Applied Digital (NASDAQ: APLD) has signed a 15-year take-or-pay lease worth roughly $7.5 billion in base-term contracted revenue — and up to $18.2 billion if every renewal option is exercised — for 300 MW of critical IT load at Polaris Forge 3, its fourth AI Factory campus, which the company says is located in an undisclosed "northern state." The agreement pushes the company past 1 GW of contracted capacity for the first time and lifts total booked lease revenue to $31 billion across four campuses, or $73 billion with renewals.
The terms
The 300 MW of critical IT load is backed by roughly 430 MW of grid-connected utility power — the gross-to-net overhead that determines how much wall power a campus actually has to secure. It is the company's second 300 MW lease with the same undisclosed "U.S.-based high investment-grade hyperscaler," following Delta Forge 1 in April 2026. Take-or-pay means the tenant owes the contracted minimum whether or not it draws the capacity — the structure that lets Applied Digital finance the build against guaranteed cash flow. Initial operations are slated for August 2027.
A two-track tenant base
Applied Digital now runs two distinct customer profiles. Polaris Forge 1 is leased to CoreWeave — roughly 400 MW across three agreements worth about $11 billion — a neocloud whose balance sheet leans on GPU-backed debt. The newer leases (Polaris Forge 2 at $5 billion / 200 MW, plus Delta Forge 1 and Polaris Forge 3) are with the unnamed investment-grade hyperscaler. That credit-quality split matters: an investment-grade counterparty on a take-or-pay contract is the collateral lenders want, and it is why analysts at Needham and Compass Point moved on the stock after the announcement.

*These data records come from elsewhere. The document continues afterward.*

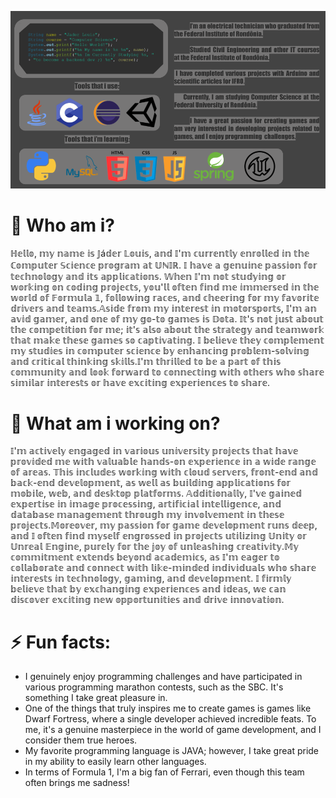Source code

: ![texto alternativo](read.me.png)

# 🤔 Who am i?
ℍ𝕖𝕝𝕝𝕠, 𝕞𝕪 𝕟𝕒𝕞𝕖 𝕚𝕤 𝕁á𝕕𝕖𝕣 𝕃𝕠𝕦𝕚𝕤, 𝕒𝕟𝕕 𝕀'𝕞 𝕔𝕦𝕣𝕣𝕖𝕟𝕥𝕝𝕪 𝕖𝕟𝕣𝕠𝕝𝕝𝕖𝕕 𝕚𝕟 𝕥𝕙𝕖 ℂ𝕠𝕞𝕡𝕦𝕥𝕖𝕣 𝕊𝕔𝕚𝕖𝕟𝕔𝕖 𝕡𝕣𝕠𝕘𝕣𝕒𝕞 𝕒𝕥 𝕌ℕ𝕀ℝ. 𝕀 𝕙𝕒𝕧𝕖 𝕒 𝕘𝕖𝕟𝕦𝕚𝕟𝕖 𝕡𝕒𝕤𝕤𝕚𝕠𝕟 𝕗𝕠𝕣 𝕥𝕖𝕔𝕙𝕟𝕠𝕝𝕠𝕘𝕪 𝕒𝕟𝕕 𝕚𝕥𝕤 𝕒𝕡𝕡𝕝𝕚𝕔𝕒𝕥𝕚𝕠𝕟𝕤. 𝕎𝕙𝕖𝕟 𝕀'𝕞 𝕟𝕠𝕥 𝕤𝕥𝕦𝕕𝕪𝕚𝕟𝕘 𝕠𝕣 𝕨𝕠𝕣𝕜𝕚𝕟𝕘 𝕠𝕟 𝕔𝕠𝕕𝕚𝕟𝕘 𝕡𝕣𝕠𝕛𝕖𝕔𝕥𝕤, 𝕪𝕠𝕦'𝕝𝕝 𝕠𝕗𝕥𝕖𝕟 𝕗𝕚𝕟𝕕 𝕞𝕖 𝕚𝕞𝕞𝕖𝕣𝕤𝕖𝕕 𝕚𝕟 𝕥𝕙𝕖 𝕨𝕠𝕣𝕝𝕕 𝕠𝕗 𝔽𝕠𝕣𝕞𝕦𝕝𝕒 𝟙, 𝕗𝕠𝕝𝕝𝕠𝕨𝕚𝕟𝕘 𝕣𝕒𝕔𝕖𝕤, 𝕒𝕟𝕕 𝕔𝕙𝕖𝕖𝕣𝕚𝕟𝕘 𝕗𝕠𝕣 𝕞𝕪 𝕗𝕒𝕧𝕠𝕣𝕚𝕥𝕖 𝕕𝕣𝕚𝕧𝕖𝕣𝕤 𝕒𝕟𝕕 𝕥𝕖𝕒𝕞𝕤.𝔸𝕤𝕚𝕕𝕖 𝕗𝕣𝕠𝕞 𝕞𝕪 𝕚𝕟𝕥𝕖𝕣𝕖𝕤𝕥 𝕚𝕟 𝕞𝕠𝕥𝕠𝕣𝕤𝕡𝕠𝕣𝕥𝕤, 𝕀'𝕞 𝕒𝕟 𝕒𝕧𝕚𝕕 𝕘𝕒𝕞𝕖𝕣, 𝕒𝕟𝕕 𝕠𝕟𝕖 𝕠𝕗 𝕞𝕪 𝕘𝕠-𝕥𝕠 𝕘𝕒𝕞𝕖𝕤 𝕚𝕤 𝔻𝕠𝕥𝕒. 𝕀𝕥'𝕤 𝕟𝕠𝕥 𝕛𝕦𝕤𝕥 𝕒𝕓𝕠𝕦𝕥 𝕥𝕙𝕖 𝕔𝕠𝕞𝕡𝕖𝕥𝕚𝕥𝕚𝕠𝕟 𝕗𝕠𝕣 𝕞𝕖; 𝕚𝕥'𝕤 𝕒𝕝𝕤𝕠 𝕒𝕓𝕠𝕦𝕥 𝕥𝕙𝕖 𝕤𝕥𝕣𝕒𝕥𝕖𝕘𝕪 𝕒𝕟𝕕 𝕥𝕖𝕒𝕞𝕨𝕠𝕣𝕜 𝕥𝕙𝕒𝕥 𝕞𝕒𝕜𝕖 𝕥𝕙𝕖𝕤𝕖 𝕘𝕒𝕞𝕖𝕤 𝕤𝕠 𝕔𝕒𝕡𝕥𝕚𝕧𝕒𝕥𝕚𝕟𝕘. 𝕀 𝕓𝕖𝕝𝕚𝕖𝕧𝕖 𝕥𝕙𝕖𝕪 𝕔𝕠𝕞𝕡𝕝𝕖𝕞𝕖𝕟𝕥 𝕞𝕪 𝕤𝕥𝕦𝕕𝕚𝕖𝕤 𝕚𝕟 𝕔𝕠𝕞𝕡𝕦𝕥𝕖𝕣 𝕤𝕔𝕚𝕖𝕟𝕔𝕖 𝕓𝕪 𝕖𝕟𝕙𝕒𝕟𝕔𝕚𝕟𝕘 𝕡𝕣𝕠𝕓𝕝𝕖𝕞-𝕤𝕠𝕝𝕧𝕚𝕟𝕘 𝕒𝕟𝕕 𝕔𝕣𝕚𝕥𝕚𝕔𝕒𝕝 𝕥𝕙𝕚𝕟𝕜𝕚𝕟𝕘 𝕤𝕜𝕚𝕝𝕝𝕤.𝕀'𝕞 𝕥𝕙𝕣𝕚𝕝𝕝𝕖𝕕 𝕥𝕠 𝕓𝕖 𝕒 𝕡𝕒𝕣𝕥 𝕠𝕗 𝕥𝕙𝕚𝕤 𝕔𝕠𝕞𝕞𝕦𝕟𝕚𝕥𝕪 𝕒𝕟𝕕 𝕝𝕠𝕠𝕜 𝕗𝕠𝕣𝕨𝕒𝕣𝕕 𝕥𝕠 𝕔𝕠𝕟𝕟𝕖𝕔𝕥𝕚𝕟𝕘 𝕨𝕚𝕥𝕙 𝕠𝕥𝕙𝕖𝕣𝕤 𝕨𝕙𝕠 𝕤𝕙𝕒𝕣𝕖 𝕤𝕚𝕞𝕚𝕝𝕒𝕣 𝕚𝕟𝕥𝕖𝕣𝕖𝕤𝕥𝕤 𝕠𝕣 𝕙𝕒𝕧𝕖 𝕖𝕩𝕔𝕚𝕥𝕚𝕟𝕘 𝕖𝕩𝕡𝕖𝕣𝕚𝕖𝕟𝕔𝕖𝕤 𝕥𝕠 𝕤𝕙𝕒𝕣𝕖.
# 🔭 What am i working on?
 𝕀'𝕞 𝕒𝕔𝕥𝕚𝕧𝕖𝕝𝕪 𝕖𝕟𝕘𝕒𝕘𝕖𝕕 𝕚𝕟 𝕧𝕒𝕣𝕚𝕠𝕦𝕤 𝕦𝕟𝕚𝕧𝕖𝕣𝕤𝕚𝕥𝕪 𝕡𝕣𝕠𝕛𝕖𝕔𝕥𝕤 𝕥𝕙𝕒𝕥 𝕙𝕒𝕧𝕖 𝕡𝕣𝕠𝕧𝕚𝕕𝕖𝕕 𝕞𝕖 𝕨𝕚𝕥𝕙 𝕧𝕒𝕝𝕦𝕒𝕓𝕝𝕖 𝕙𝕒𝕟𝕕𝕤-𝕠𝕟 𝕖𝕩𝕡𝕖𝕣𝕚𝕖𝕟𝕔𝕖 𝕚𝕟 𝕒 𝕨𝕚𝕕𝕖 𝕣𝕒𝕟𝕘𝕖 𝕠𝕗 𝕒𝕣𝕖𝕒𝕤. 𝕋𝕙𝕚𝕤 𝕚𝕟𝕔𝕝𝕦𝕕𝕖𝕤 𝕨𝕠𝕣𝕜𝕚𝕟𝕘 𝕨𝕚𝕥𝕙 𝕔𝕝𝕠𝕦𝕕 𝕤𝕖𝕣𝕧𝕖𝕣𝕤, 𝕗𝕣𝕠𝕟𝕥-𝕖𝕟𝕕 𝕒𝕟𝕕 𝕓𝕒𝕔𝕜-𝕖𝕟𝕕 𝕕𝕖𝕧𝕖𝕝𝕠𝕡𝕞𝕖𝕟𝕥, 𝕒𝕤 𝕨𝕖𝕝𝕝 𝕒𝕤 𝕓𝕦𝕚𝕝𝕕𝕚𝕟𝕘 𝕒𝕡𝕡𝕝𝕚𝕔𝕒𝕥𝕚𝕠𝕟𝕤 𝕗𝕠𝕣 𝕞𝕠𝕓𝕚𝕝𝕖, 𝕨𝕖𝕓, 𝕒𝕟𝕕 𝕕𝕖𝕤𝕜𝕥𝕠𝕡 𝕡𝕝𝕒𝕥𝕗𝕠𝕣𝕞𝕤. 𝔸𝕕𝕕𝕚𝕥𝕚𝕠𝕟𝕒𝕝𝕝𝕪, 𝕀'𝕧𝕖 𝕘𝕒𝕚𝕟𝕖𝕕 𝕖𝕩𝕡𝕖𝕣𝕥𝕚𝕤𝕖 𝕚𝕟 𝕚𝕞𝕒𝕘𝕖 𝕡𝕣𝕠𝕔𝕖𝕤𝕤𝕚𝕟𝕘, 𝕒𝕣𝕥𝕚𝕗𝕚𝕔𝕚𝕒𝕝 𝕚𝕟𝕥𝕖𝕝𝕝𝕚𝕘𝕖𝕟𝕔𝕖, 𝕒𝕟𝕕 𝕕𝕒𝕥𝕒𝕓𝕒𝕤𝕖 𝕞𝕒𝕟𝕒𝕘𝕖𝕞𝕖𝕟𝕥 𝕥𝕙𝕣𝕠𝕦𝕘𝕙 𝕞𝕪 𝕚𝕟𝕧𝕠𝕝𝕧𝕖𝕞𝕖𝕟𝕥 𝕚𝕟 𝕥𝕙𝕖𝕤𝕖 𝕡𝕣𝕠𝕛𝕖𝕔𝕥𝕤.𝕄𝕠𝕣𝕖𝕠𝕧𝕖𝕣, 𝕞𝕪 𝕡𝕒𝕤𝕤𝕚𝕠𝕟 𝕗𝕠𝕣 𝕘𝕒𝕞𝕖 𝕕𝕖𝕧𝕖𝕝𝕠𝕡𝕞𝕖𝕟𝕥 𝕣𝕦𝕟𝕤 𝕕𝕖𝕖𝕡, 𝕒𝕟𝕕 𝕀 𝕠𝕗𝕥𝕖𝕟 𝕗𝕚𝕟𝕕 𝕞𝕪𝕤𝕖𝕝𝕗 𝕖𝕟𝕘𝕣𝕠𝕤𝕤𝕖𝕕 𝕚𝕟 𝕡𝕣𝕠𝕛𝕖𝕔𝕥𝕤 𝕦𝕥𝕚𝕝𝕚𝕫𝕚𝕟𝕘 𝕌𝕟𝕚𝕥𝕪 𝕠𝕣 𝕌𝕟𝕣𝕖𝕒𝕝 𝔼𝕟𝕘𝕚𝕟𝕖, 𝕡𝕦𝕣𝕖𝕝𝕪 𝕗𝕠𝕣 𝕥𝕙𝕖 𝕛𝕠𝕪 𝕠𝕗 𝕦𝕟𝕝𝕖𝕒𝕤𝕙𝕚𝕟𝕘 𝕔𝕣𝕖𝕒𝕥𝕚𝕧𝕚𝕥𝕪.𝕄𝕪 𝕔𝕠𝕞𝕞𝕚𝕥𝕞𝕖𝕟𝕥 𝕖𝕩𝕥𝕖𝕟𝕕𝕤 𝕓𝕖𝕪𝕠𝕟𝕕 𝕒𝕔𝕒𝕕𝕖𝕞𝕚𝕔𝕤, 𝕒𝕤 𝕀'𝕞 𝕖𝕒𝕘𝕖𝕣 𝕥𝕠 𝕔𝕠𝕝𝕝𝕒𝕓𝕠𝕣𝕒𝕥𝕖 𝕒𝕟𝕕 𝕔𝕠𝕟𝕟𝕖𝕔𝕥 𝕨𝕚𝕥𝕙 𝕝𝕚𝕜𝕖-𝕞𝕚𝕟𝕕𝕖𝕕 𝕚𝕟𝕕𝕚𝕧𝕚𝕕𝕦𝕒𝕝𝕤 𝕨𝕙𝕠 𝕤𝕙𝕒𝕣𝕖 𝕚𝕟𝕥𝕖𝕣𝕖𝕤𝕥𝕤 𝕚𝕟 𝕥𝕖𝕔𝕙𝕟𝕠𝕝𝕠𝕘𝕪, 𝕘𝕒𝕞𝕚𝕟𝕘, 𝕒𝕟𝕕 𝕕𝕖𝕧𝕖𝕝𝕠𝕡𝕞𝕖𝕟𝕥. 𝕀 𝕗𝕚𝕣𝕞𝕝𝕪 𝕓𝕖𝕝𝕚𝕖𝕧𝕖 𝕥𝕙𝕒𝕥 𝕓𝕪 𝕖𝕩𝕔𝕙𝕒𝕟𝕘𝕚𝕟𝕘 𝕖𝕩𝕡𝕖𝕣𝕚𝕖𝕟𝕔𝕖𝕤 𝕒𝕟𝕕 𝕚𝕕𝕖𝕒𝕤, 𝕨𝕖 𝕔𝕒𝕟 𝕕𝕚𝕤𝕔𝕠𝕧𝕖𝕣 𝕖𝕩𝕔𝕚𝕥𝕚𝕟𝕘 𝕟𝕖𝕨 𝕠𝕡𝕡𝕠𝕣𝕥𝕦𝕟𝕚𝕥𝕚𝕖𝕤 𝕒𝕟𝕕 𝕕𝕣𝕚𝕧𝕖 𝕚𝕟𝕟𝕠𝕧𝕒𝕥𝕚𝕠𝕟.
# ⚡ Fun facts: 
- I genuinely enjoy programming challenges and have participated in various programming marathon contests, such as the SBC. It's something I take great pleasure in.
- One of the things that truly inspires me to create games is games like Dwarf Fortress, where a single developer achieved incredible feats. To me, it's a genuine masterpiece in the world of game development, and I consider them true heroes.
- My favorite programming language is JAVA; however, I take great pride in my ability to easily learn other languages.
- In terms of Formula 1, I'm a big fan of Ferrari, even though this team often brings me sadness!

Power is the real constraint
The 430 MW of utility power behind 300 MW of IT is the tell. With hyperscalers and neoclouds competing for the same interconnects, the scarce input is no longer GPUs alone but megawatts that can actually be energized on a 2027 timeline. Chairman and CEO Wes Cummins framed the second 300 MW commitment as validation of Applied Digital's execution on large-scale interconnection and construction — the part of the stack that can't be spun up on demand.
What it signals
For anyone planning 2027 capacity, the read-through is that frontier-scale compute is being locked in years ahead through long-dated, take-or-pay paper, increasingly on rural grids with spare headroom. The marginal gigawatt is being booked by investment-grade balance sheets, not spot-market renters — a sign the buildout's financing is consolidating around counterparties that can underwrite 15-year commitments. Capacity that isn't contracted now may simply not exist when models scheduled for 2027 training runs need it.